Aquel hombre le miró y dijo:

-Hijo mío- volvió a repetir- sé lo que ha pasado, lo que no sé es por qué.

-Intente explicármelo a ver si lo entiendo…

-Cómo usted ha dicho este era un pueblo próspero gracias a las minas que nos estaban dando riqueza y trabajo, no sólo a los habitantes del pueblo, si no a otros muchos que venían de fuera. Todo iba bien, pero como usted ha dicho, hace seis meses…

-¿Qué ocurrió?

-Vinieron unos hombres de Obras Públicas, al menos es lo que ponía en su camión, pero yo no me lo creo, no vestían como ellos.

-¿Qué quiere decir?

-Lucían trajes de un extraño color plateado y no se les podía ver las caras que estaban ocultas por unos no menos extraños cascos plateados que también lucían. Apenas cruzaron palabras con los aldeanos. Colocaron esas señales y luego se fueron. Pensamos que estábamos empezando a ser considerados un pueblo importante ya que por fin nuestros hijos y nietos podían cruzar la carretera sabiendo que los coches no podían correr en exceso al atravesarla, aunque, siendo sinceros no servía de mucho la limitación. Pero muchos pensaban que con esas señales estábamos al mismo nivel que otros pueblos que tienen indicaciones como esas, para que la gente pueda andar más tranquila. A partir de esa noche la gente empezó a sentir molestias, fiebres, vómitos, dolores de cabeza…

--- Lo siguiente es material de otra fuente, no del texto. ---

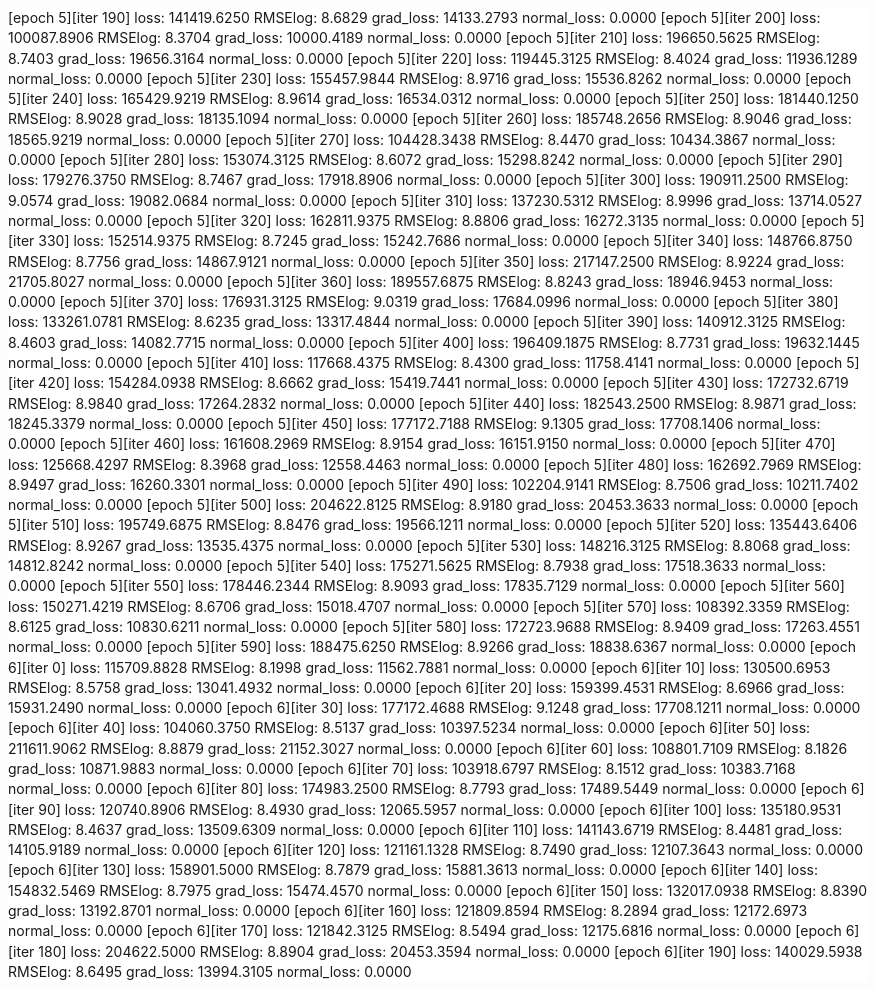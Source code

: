 [epoch  5][iter  190] loss: 141419.6250 RMSElog: 8.6829 grad_loss: 14133.2793 normal_loss: 0.0000
[epoch  5][iter  200] loss: 100087.8906 RMSElog: 8.3704 grad_loss: 10000.4189 normal_loss: 0.0000
[epoch  5][iter  210] loss: 196650.5625 RMSElog: 8.7403 grad_loss: 19656.3164 normal_loss: 0.0000
[epoch  5][iter  220] loss: 119445.3125 RMSElog: 8.4024 grad_loss: 11936.1289 normal_loss: 0.0000
[epoch  5][iter  230] loss: 155457.9844 RMSElog: 8.9716 grad_loss: 15536.8262 normal_loss: 0.0000
[epoch  5][iter  240] loss: 165429.9219 RMSElog: 8.9614 grad_loss: 16534.0312 normal_loss: 0.0000
[epoch  5][iter  250] loss: 181440.1250 RMSElog: 8.9028 grad_loss: 18135.1094 normal_loss: 0.0000
[epoch  5][iter  260] loss: 185748.2656 RMSElog: 8.9046 grad_loss: 18565.9219 normal_loss: 0.0000
[epoch  5][iter  270] loss: 104428.3438 RMSElog: 8.4470 grad_loss: 10434.3867 normal_loss: 0.0000
[epoch  5][iter  280] loss: 153074.3125 RMSElog: 8.6072 grad_loss: 15298.8242 normal_loss: 0.0000
[epoch  5][iter  290] loss: 179276.3750 RMSElog: 8.7467 grad_loss: 17918.8906 normal_loss: 0.0000
[epoch  5][iter  300] loss: 190911.2500 RMSElog: 9.0574 grad_loss: 19082.0684 normal_loss: 0.0000
[epoch  5][iter  310] loss: 137230.5312 RMSElog: 8.9996 grad_loss: 13714.0527 normal_loss: 0.0000
[epoch  5][iter  320] loss: 162811.9375 RMSElog: 8.8806 grad_loss: 16272.3135 normal_loss: 0.0000
[epoch  5][iter  330] loss: 152514.9375 RMSElog: 8.7245 grad_loss: 15242.7686 normal_loss: 0.0000
[epoch  5][iter  340] loss: 148766.8750 RMSElog: 8.7756 grad_loss: 14867.9121 normal_loss: 0.0000
[epoch  5][iter  350] loss: 217147.2500 RMSElog: 8.9224 grad_loss: 21705.8027 normal_loss: 0.0000
[epoch  5][iter  360] loss: 189557.6875 RMSElog: 8.8243 grad_loss: 18946.9453 normal_loss: 0.0000
[epoch  5][iter  370] loss: 176931.3125 RMSElog: 9.0319 grad_loss: 17684.0996 normal_loss: 0.0000
[epoch  5][iter  380] loss: 133261.0781 RMSElog: 8.6235 grad_loss: 13317.4844 normal_loss: 0.0000
[epoch  5][iter  390] loss: 140912.3125 RMSElog: 8.4603 grad_loss: 14082.7715 normal_loss: 0.0000
[epoch  5][iter  400] loss: 196409.1875 RMSElog: 8.7731 grad_loss: 19632.1445 normal_loss: 0.0000
[epoch  5][iter  410] loss: 117668.4375 RMSElog: 8.4300 grad_loss: 11758.4141 normal_loss: 0.0000
[epoch  5][iter  420] loss: 154284.0938 RMSElog: 8.6662 grad_loss: 15419.7441 normal_loss: 0.0000
[epoch  5][iter  430] loss: 172732.6719 RMSElog: 8.9840 grad_loss: 17264.2832 normal_loss: 0.0000
[epoch  5][iter  440] loss: 182543.2500 RMSElog: 8.9871 grad_loss: 18245.3379 normal_loss: 0.0000
[epoch  5][iter  450] loss: 177172.7188 RMSElog: 9.1305 grad_loss: 17708.1406 normal_loss: 0.0000
[epoch  5][iter  460] loss: 161608.2969 RMSElog: 8.9154 grad_loss: 16151.9150 normal_loss: 0.0000
[epoch  5][iter  470] loss: 125668.4297 RMSElog: 8.3968 grad_loss: 12558.4463 normal_loss: 0.0000
[epoch  5][iter  480] loss: 162692.7969 RMSElog: 8.9497 grad_loss: 16260.3301 normal_loss: 0.0000
[epoch  5][iter  490] loss: 102204.9141 RMSElog: 8.7506 grad_loss: 10211.7402 normal_loss: 0.0000
[epoch  5][iter  500] loss: 204622.8125 RMSElog: 8.9180 grad_loss: 20453.3633 normal_loss: 0.0000
[epoch  5][iter  510] loss: 195749.6875 RMSElog: 8.8476 grad_loss: 19566.1211 normal_loss: 0.0000
[epoch  5][iter  520] loss: 135443.6406 RMSElog: 8.9267 grad_loss: 13535.4375 normal_loss: 0.0000
[epoch  5][iter  530] loss: 148216.3125 RMSElog: 8.8068 grad_loss: 14812.8242 normal_loss: 0.0000
[epoch  5][iter  540] loss: 175271.5625 RMSElog: 8.7938 grad_loss: 17518.3633 normal_loss: 0.0000
[epoch  5][iter  550] loss: 178446.2344 RMSElog: 8.9093 grad_loss: 17835.7129 normal_loss: 0.0000
[epoch  5][iter  560] loss: 150271.4219 RMSElog: 8.6706 grad_loss: 15018.4707 normal_loss: 0.0000
[epoch  5][iter  570] loss: 108392.3359 RMSElog: 8.6125 grad_loss: 10830.6211 normal_loss: 0.0000
[epoch  5][iter  580] loss: 172723.9688 RMSElog: 8.9409 grad_loss: 17263.4551 normal_loss: 0.0000
[epoch  5][iter  590] loss: 188475.6250 RMSElog: 8.9266 grad_loss: 18838.6367 normal_loss: 0.0000
[epoch  6][iter    0] loss: 115709.8828 RMSElog: 8.1998 grad_loss: 11562.7881 normal_loss: 0.0000
[epoch  6][iter   10] loss: 130500.6953 RMSElog: 8.5758 grad_loss: 13041.4932 normal_loss: 0.0000
[epoch  6][iter   20] loss: 159399.4531 RMSElog: 8.6966 grad_loss: 15931.2490 normal_loss: 0.0000
[epoch  6][iter   30] loss: 177172.4688 RMSElog: 9.1248 grad_loss: 17708.1211 normal_loss: 0.0000
[epoch  6][iter   40] loss: 104060.3750 RMSElog: 8.5137 grad_loss: 10397.5234 normal_loss: 0.0000
[epoch  6][iter   50] loss: 211611.9062 RMSElog: 8.8879 grad_loss: 21152.3027 normal_loss: 0.0000
[epoch  6][iter   60] loss: 108801.7109 RMSElog: 8.1826 grad_loss: 10871.9883 normal_loss: 0.0000
[epoch  6][iter   70] loss: 103918.6797 RMSElog: 8.1512 grad_loss: 10383.7168 normal_loss: 0.0000
[epoch  6][iter   80] loss: 174983.2500 RMSElog: 8.7793 grad_loss: 17489.5449 normal_loss: 0.0000
[epoch  6][iter   90] loss: 120740.8906 RMSElog: 8.4930 grad_loss: 12065.5957 normal_loss: 0.0000
[epoch  6][iter  100] loss: 135180.9531 RMSElog: 8.4637 grad_loss: 13509.6309 normal_loss: 0.0000
[epoch  6][iter  110] loss: 141143.6719 RMSElog: 8.4481 grad_loss: 14105.9189 normal_loss: 0.0000
[epoch  6][iter  120] loss: 121161.1328 RMSElog: 8.7490 grad_loss: 12107.3643 normal_loss: 0.0000
[epoch  6][iter  130] loss: 158901.5000 RMSElog: 8.7879 grad_loss: 15881.3613 normal_loss: 0.0000
[epoch  6][iter  140] loss: 154832.5469 RMSElog: 8.7975 grad_loss: 15474.4570 normal_loss: 0.0000
[epoch  6][iter  150] loss: 132017.0938 RMSElog: 8.8390 grad_loss: 13192.8701 normal_loss: 0.0000
[epoch  6][iter  160] loss: 121809.8594 RMSElog: 8.2894 grad_loss: 12172.6973 normal_loss: 0.0000
[epoch  6][iter  170] loss: 121842.3125 RMSElog: 8.5494 grad_loss: 12175.6816 normal_loss: 0.0000
[epoch  6][iter  180] loss: 204622.5000 RMSElog: 8.8904 grad_loss: 20453.3594 normal_loss: 0.0000
[epoch  6][iter  190] loss: 140029.5938 RMSElog: 8.6495 grad_loss: 13994.3105 normal_loss: 0.0000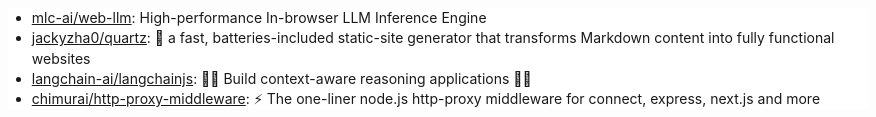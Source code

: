 * [mlc-ai/web-llm](https://github.com/mlc-ai/web-llm): High-performance In-browser LLM Inference Engine
* [jackyzha0/quartz](https://github.com/jackyzha0/quartz): 🌱 a fast, batteries-included static-site generator that transforms Markdown content into fully functional websites
* [langchain-ai/langchainjs](https://github.com/langchain-ai/langchainjs): 🦜🔗 Build context-aware reasoning applications 🦜🔗
* [chimurai/http-proxy-middleware](https://github.com/chimurai/http-proxy-middleware): ⚡ The one-liner node.js http-proxy middleware for connect, express, next.js and more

-Lo recuerdo. Yo estaba aquí cuando colocaron aquellas señales, y por la noche también me sentí mal, pero lo achaqué a la comida ingerida, pensando que tal vez estuviese en mal estado.

-Pues no. No sé si aquello tiene relación con lo que le ha pasado al pueblo o no, pero poco después se produjeron dos accidentes en las minas. Murieron casi setenta y cinco personas en ellos. Y cada día que pasaba la gente se encontraba más y más enferma y débil. Poco después se producía un tercer accidente que obligó a que cerrásemos las minas y eso provocó que el pueblo poco a poco se fuese vaciando y abandonando. Hasta hace tres días, la poca gente que quedaba se seguía encontrando mal, con vómitos, fiebre y malestar. Curiosamente hace tres días aquellos hombres volvieron…

-¿Los de Obras Públicas?

-Sí exactamente. Vinieron y se llevaron sus señales. Misteriosamente al día siguiente la gente empezó a encontrarse mejor. Mucho mejor.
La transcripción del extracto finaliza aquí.